▸ Task objective
Your response should be an exact reproduction of the data below, beginning at the line containing "F(t)F(s)\nu^m(s)ds\bigg) \nu^m(t) \right]\\" and ending with the final line.

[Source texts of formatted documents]
※ ※ ※

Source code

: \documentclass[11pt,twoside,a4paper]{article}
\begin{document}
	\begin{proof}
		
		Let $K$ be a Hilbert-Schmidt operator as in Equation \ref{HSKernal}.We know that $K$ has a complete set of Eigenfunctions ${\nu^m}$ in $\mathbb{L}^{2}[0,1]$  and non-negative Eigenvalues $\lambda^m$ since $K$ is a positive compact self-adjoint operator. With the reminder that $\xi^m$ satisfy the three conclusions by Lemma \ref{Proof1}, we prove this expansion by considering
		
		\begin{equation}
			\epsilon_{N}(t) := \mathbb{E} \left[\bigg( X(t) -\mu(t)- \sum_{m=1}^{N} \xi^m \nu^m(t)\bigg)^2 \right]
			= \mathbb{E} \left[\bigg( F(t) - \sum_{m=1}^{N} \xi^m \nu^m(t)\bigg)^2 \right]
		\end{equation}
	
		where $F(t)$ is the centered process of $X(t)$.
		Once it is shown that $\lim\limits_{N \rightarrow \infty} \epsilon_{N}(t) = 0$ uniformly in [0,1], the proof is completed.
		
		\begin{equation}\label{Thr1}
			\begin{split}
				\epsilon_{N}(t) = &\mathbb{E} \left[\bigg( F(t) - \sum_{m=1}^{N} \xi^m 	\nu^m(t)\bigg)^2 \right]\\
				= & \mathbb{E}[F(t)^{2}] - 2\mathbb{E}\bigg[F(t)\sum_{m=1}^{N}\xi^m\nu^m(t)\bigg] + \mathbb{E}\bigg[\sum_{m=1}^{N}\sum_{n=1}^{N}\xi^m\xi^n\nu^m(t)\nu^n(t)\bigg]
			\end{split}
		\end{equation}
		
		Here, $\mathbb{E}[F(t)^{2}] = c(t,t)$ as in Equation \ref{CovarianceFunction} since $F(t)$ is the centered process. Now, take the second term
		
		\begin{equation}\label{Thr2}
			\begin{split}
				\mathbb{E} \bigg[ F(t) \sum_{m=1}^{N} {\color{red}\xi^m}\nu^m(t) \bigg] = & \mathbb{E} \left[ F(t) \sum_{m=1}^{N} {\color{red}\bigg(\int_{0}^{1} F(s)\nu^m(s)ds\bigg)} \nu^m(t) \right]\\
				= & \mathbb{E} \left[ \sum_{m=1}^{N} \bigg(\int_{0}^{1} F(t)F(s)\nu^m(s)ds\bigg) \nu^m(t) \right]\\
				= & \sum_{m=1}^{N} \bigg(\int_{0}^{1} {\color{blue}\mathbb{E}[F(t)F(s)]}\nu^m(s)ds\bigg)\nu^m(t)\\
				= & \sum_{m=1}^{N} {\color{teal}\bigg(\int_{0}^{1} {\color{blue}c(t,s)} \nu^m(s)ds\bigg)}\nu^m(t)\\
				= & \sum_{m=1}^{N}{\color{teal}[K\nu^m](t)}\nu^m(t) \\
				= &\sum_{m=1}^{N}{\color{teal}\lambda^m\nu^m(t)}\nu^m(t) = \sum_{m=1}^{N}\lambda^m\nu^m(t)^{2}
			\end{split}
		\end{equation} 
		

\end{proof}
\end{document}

※ ※ ※

▸ Response
				= & \mathbb{E} \left[ \sum_{m=1}^{N} \bigg(\int_{0}^{1} F(t)F(s)\nu^m(s)ds\bigg) \nu^m(t) \right]\\
				= & \sum_{m=1}^{N} \bigg(\int_{0}^{1} {\color{blue}\mathbb{E}[F(t)F(s)]}\nu^m(s)ds\bigg)\nu^m(t)\\
				= & \sum_{m=1}^{N} {\color{teal}\bigg(\int_{0}^{1} {\color{blue}c(t,s)} \nu^m(s)ds\bigg)}\nu^m(t)\\
				= & \sum_{m=1}^{N}{\color{teal}[K\nu^m](t)}\nu^m(t) \\
				= &\sum_{m=1}^{N}{\color{teal}\lambda^m\nu^m(t)}\nu^m(t) = \sum_{m=1}^{N}\lambda^m\nu^m(t)^{2}
			\end{split}
		\end{equation} 
		

\end{proof}
\end{document}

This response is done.